The 1Gbit might be a bandwidth limitation of the Altera Aria LCDS channels as well as memory bandwidth. They might be using only 2-4 pairs LVDS feeding a network PHY. This wouldn't have been an issue with a Stratix, but, I suspect putting in an 4-8k$ FPGA would double the price of the scope.
Wouldn't the FPGA have an internal gigabit transceiver which can drive the SFP port (network) directly? A Xilinx Spartan6 which costs a few tens of dollars has no problem with that.
Yes, and they are using a 2 pair gigabit transceivers for the gigabit Ethernet/optical networking.
They didn't want to go further than that.

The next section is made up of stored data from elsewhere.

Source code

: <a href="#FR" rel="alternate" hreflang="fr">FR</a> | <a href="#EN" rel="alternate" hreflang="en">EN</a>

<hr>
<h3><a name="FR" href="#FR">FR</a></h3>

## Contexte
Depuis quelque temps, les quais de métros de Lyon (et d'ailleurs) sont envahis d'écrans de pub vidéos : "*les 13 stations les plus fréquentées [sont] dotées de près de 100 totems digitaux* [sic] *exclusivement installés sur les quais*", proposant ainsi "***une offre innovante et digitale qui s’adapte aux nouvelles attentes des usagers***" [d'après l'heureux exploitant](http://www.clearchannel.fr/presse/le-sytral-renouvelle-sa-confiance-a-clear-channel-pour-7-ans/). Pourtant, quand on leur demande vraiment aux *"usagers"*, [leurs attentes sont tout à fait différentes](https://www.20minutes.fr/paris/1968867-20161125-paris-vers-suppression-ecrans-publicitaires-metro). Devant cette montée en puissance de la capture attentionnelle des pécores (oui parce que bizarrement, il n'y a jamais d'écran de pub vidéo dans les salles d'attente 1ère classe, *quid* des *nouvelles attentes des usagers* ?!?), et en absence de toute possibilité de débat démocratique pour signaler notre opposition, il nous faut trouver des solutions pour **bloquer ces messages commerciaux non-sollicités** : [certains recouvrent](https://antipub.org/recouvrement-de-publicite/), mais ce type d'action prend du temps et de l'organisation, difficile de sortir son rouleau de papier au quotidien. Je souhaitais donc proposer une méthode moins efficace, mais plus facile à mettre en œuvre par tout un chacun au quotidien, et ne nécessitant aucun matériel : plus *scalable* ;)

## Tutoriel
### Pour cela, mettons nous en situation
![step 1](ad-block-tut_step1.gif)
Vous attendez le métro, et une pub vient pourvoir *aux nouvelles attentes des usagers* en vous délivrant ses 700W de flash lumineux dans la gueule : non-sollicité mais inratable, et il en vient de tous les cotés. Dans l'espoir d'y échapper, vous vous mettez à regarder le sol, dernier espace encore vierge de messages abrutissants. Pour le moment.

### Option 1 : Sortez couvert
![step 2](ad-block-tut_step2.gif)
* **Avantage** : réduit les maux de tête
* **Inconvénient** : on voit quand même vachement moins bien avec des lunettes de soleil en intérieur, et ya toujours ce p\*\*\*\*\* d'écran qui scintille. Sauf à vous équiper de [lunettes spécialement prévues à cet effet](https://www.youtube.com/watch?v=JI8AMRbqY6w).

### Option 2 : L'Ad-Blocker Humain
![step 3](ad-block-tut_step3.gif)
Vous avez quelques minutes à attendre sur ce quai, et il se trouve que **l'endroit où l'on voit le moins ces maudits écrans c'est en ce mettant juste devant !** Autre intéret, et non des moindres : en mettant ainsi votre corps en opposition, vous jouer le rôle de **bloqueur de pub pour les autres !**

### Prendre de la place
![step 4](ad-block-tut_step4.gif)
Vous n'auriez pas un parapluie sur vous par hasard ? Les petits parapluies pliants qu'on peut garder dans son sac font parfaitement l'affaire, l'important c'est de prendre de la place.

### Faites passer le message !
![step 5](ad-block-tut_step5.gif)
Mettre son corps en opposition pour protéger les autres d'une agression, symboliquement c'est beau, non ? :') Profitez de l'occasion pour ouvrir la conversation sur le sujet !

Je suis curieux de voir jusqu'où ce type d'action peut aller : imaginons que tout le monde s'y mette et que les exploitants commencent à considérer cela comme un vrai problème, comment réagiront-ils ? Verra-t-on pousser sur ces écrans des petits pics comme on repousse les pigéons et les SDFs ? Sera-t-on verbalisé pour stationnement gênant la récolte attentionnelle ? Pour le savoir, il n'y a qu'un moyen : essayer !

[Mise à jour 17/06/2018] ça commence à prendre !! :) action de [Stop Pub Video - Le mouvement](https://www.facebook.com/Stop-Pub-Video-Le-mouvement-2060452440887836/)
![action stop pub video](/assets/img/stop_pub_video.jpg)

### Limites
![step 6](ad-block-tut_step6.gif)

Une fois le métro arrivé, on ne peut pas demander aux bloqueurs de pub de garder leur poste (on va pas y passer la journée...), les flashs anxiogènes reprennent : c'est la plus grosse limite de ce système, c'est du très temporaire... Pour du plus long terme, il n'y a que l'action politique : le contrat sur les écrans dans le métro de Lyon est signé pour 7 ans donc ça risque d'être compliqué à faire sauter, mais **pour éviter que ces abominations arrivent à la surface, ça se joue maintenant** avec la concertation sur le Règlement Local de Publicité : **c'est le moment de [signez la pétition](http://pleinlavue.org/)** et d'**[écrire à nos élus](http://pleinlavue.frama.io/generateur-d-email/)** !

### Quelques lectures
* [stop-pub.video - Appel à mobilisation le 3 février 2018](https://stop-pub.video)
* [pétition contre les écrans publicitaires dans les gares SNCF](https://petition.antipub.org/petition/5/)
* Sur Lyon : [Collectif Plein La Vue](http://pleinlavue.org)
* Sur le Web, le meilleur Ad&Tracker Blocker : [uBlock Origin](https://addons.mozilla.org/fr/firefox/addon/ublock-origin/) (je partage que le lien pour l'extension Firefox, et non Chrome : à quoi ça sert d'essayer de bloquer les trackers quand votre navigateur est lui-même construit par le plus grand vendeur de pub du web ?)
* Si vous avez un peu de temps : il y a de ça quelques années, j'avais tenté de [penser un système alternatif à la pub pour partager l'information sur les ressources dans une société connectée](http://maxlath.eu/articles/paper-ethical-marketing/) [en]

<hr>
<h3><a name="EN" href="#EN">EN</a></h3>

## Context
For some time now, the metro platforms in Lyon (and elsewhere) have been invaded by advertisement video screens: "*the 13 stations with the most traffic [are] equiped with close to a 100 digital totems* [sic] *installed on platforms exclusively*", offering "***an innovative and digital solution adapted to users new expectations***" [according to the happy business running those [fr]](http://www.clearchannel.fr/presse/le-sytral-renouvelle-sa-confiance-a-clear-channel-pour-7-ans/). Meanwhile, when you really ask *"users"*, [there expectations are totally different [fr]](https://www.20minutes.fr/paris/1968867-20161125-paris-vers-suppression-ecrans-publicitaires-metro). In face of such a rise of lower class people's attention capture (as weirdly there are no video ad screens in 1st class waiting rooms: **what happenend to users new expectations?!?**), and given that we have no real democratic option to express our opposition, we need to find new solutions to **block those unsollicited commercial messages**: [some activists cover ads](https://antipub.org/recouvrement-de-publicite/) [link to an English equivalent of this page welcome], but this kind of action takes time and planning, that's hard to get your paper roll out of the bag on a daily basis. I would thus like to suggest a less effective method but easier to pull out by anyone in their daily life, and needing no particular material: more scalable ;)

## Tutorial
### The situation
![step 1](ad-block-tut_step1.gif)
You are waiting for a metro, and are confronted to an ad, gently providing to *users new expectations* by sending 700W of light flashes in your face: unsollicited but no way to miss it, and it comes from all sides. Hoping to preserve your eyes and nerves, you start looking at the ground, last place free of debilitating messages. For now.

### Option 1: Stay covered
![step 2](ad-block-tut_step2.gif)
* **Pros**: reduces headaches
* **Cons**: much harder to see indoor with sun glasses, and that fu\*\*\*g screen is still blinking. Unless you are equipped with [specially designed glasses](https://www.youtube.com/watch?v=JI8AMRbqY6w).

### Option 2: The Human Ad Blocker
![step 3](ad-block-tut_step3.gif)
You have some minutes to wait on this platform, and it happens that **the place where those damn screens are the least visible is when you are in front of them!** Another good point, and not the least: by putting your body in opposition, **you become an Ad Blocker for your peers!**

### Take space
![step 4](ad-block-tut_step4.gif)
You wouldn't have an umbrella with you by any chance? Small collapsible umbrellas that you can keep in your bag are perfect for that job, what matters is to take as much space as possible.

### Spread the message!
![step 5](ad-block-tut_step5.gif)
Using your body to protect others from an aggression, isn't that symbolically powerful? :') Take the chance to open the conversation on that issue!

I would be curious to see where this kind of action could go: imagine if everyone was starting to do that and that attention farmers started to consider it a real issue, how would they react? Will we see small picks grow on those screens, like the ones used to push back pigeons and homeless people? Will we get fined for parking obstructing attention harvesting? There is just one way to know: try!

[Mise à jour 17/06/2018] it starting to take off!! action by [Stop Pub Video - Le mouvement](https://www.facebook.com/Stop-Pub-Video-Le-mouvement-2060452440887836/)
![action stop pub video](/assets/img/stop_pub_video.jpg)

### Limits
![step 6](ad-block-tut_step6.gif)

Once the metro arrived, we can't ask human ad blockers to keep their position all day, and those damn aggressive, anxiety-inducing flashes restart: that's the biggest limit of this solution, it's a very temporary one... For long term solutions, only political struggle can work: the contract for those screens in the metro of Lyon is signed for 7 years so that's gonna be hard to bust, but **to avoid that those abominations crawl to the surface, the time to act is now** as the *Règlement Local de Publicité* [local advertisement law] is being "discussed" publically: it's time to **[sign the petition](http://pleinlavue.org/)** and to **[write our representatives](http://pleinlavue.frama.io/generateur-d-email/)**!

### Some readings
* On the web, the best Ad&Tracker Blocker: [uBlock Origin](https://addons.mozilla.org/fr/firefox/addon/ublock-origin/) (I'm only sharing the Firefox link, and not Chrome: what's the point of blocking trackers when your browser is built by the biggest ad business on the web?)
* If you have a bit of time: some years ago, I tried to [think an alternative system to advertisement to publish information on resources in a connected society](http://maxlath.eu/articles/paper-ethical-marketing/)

They are using the ' 5AGXBA1D4F31C5N ', a 260$ fpga in lots of 27.
It has 6.5536 Gbps transceivers, not the 10.3125 Gbps or 12.5 Gbps required for a 10Gbit lan connection.
The DDR3 ram controller works at 533Mhz or 667Mhz depending on configuration and wiring.
They also started development around 3 years ago, so, back then, there were no Aria FPGA in the series which had the 10Gbps and were also affordable. Like it or not, we are stuck with 1Gbps lan and would need to wait for the next version of the scope for the 10Gbps lan support.
I'm not sure but the speed and width of the ram and simultaneous sampling with network transfer may also be a factor. I only saw 4 ram chips on the PCB, however, pausing the sampling during the network transfer would make things faster. They would need 40 gigabit per second transfer rate for real time transfer of all 4 channels at full sampling speed.
Since they have full firmware update-ability, they wont be using Altera's cheap quick-asic mask version.